Dataset entries
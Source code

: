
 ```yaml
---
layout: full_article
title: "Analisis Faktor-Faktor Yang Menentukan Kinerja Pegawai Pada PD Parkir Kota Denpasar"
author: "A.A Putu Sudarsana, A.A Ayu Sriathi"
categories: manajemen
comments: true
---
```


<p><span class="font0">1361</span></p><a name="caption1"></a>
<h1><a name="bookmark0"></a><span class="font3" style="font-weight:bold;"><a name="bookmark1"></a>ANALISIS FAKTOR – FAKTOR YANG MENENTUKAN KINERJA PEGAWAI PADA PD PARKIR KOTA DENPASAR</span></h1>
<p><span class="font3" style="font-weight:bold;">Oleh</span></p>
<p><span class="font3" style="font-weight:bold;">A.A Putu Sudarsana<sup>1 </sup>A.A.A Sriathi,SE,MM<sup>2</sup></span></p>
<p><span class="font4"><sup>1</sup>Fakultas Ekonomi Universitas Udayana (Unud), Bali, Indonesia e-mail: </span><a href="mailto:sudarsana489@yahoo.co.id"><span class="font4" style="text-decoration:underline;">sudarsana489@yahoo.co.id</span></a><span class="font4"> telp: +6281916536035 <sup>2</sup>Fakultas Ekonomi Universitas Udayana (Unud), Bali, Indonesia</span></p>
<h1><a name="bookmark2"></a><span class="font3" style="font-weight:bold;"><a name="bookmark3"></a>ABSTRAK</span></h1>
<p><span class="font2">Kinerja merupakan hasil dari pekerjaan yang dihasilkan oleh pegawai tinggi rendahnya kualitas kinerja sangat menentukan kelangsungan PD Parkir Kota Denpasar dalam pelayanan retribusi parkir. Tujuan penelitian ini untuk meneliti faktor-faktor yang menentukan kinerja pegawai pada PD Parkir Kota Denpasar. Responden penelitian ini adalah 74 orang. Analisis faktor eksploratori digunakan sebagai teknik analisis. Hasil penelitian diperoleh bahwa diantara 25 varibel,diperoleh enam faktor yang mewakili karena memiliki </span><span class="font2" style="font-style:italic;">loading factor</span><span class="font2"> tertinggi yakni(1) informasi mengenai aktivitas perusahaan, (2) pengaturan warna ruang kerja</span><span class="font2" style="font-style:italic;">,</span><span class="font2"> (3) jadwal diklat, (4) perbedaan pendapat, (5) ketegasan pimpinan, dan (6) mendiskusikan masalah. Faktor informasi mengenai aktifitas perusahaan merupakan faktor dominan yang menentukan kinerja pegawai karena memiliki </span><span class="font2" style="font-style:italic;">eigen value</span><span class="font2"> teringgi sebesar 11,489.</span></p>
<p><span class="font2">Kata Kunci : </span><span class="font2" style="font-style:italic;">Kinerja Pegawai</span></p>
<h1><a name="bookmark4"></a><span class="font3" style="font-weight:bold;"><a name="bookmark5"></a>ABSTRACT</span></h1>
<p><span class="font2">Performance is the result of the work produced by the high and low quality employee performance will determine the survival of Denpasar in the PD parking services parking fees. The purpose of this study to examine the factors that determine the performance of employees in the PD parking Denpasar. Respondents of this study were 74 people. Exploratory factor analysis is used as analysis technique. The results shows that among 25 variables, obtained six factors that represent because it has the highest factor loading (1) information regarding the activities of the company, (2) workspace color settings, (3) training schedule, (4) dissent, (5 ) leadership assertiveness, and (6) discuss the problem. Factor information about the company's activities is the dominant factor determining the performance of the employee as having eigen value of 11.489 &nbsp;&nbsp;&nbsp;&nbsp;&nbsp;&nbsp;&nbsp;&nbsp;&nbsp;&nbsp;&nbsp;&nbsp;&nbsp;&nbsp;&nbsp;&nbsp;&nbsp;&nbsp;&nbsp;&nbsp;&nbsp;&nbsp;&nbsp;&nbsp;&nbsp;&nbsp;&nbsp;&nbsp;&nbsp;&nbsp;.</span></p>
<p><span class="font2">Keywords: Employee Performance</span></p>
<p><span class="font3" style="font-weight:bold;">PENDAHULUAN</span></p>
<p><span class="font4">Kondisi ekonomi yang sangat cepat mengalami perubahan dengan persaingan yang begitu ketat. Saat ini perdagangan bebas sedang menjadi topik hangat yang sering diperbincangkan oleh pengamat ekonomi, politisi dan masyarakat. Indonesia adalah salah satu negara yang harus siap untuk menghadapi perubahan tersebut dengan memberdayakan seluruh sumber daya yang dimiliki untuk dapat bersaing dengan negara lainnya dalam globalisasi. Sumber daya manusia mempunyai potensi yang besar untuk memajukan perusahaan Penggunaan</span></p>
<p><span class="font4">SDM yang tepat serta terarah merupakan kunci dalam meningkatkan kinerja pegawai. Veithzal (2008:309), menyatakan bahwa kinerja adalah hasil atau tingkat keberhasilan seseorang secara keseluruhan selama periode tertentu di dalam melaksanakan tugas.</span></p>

→ **WORK ITEM**
The word "Sriathi" appears in how many lines of the records? Give the number only.

→ **WRITTEN RESPONSE**
2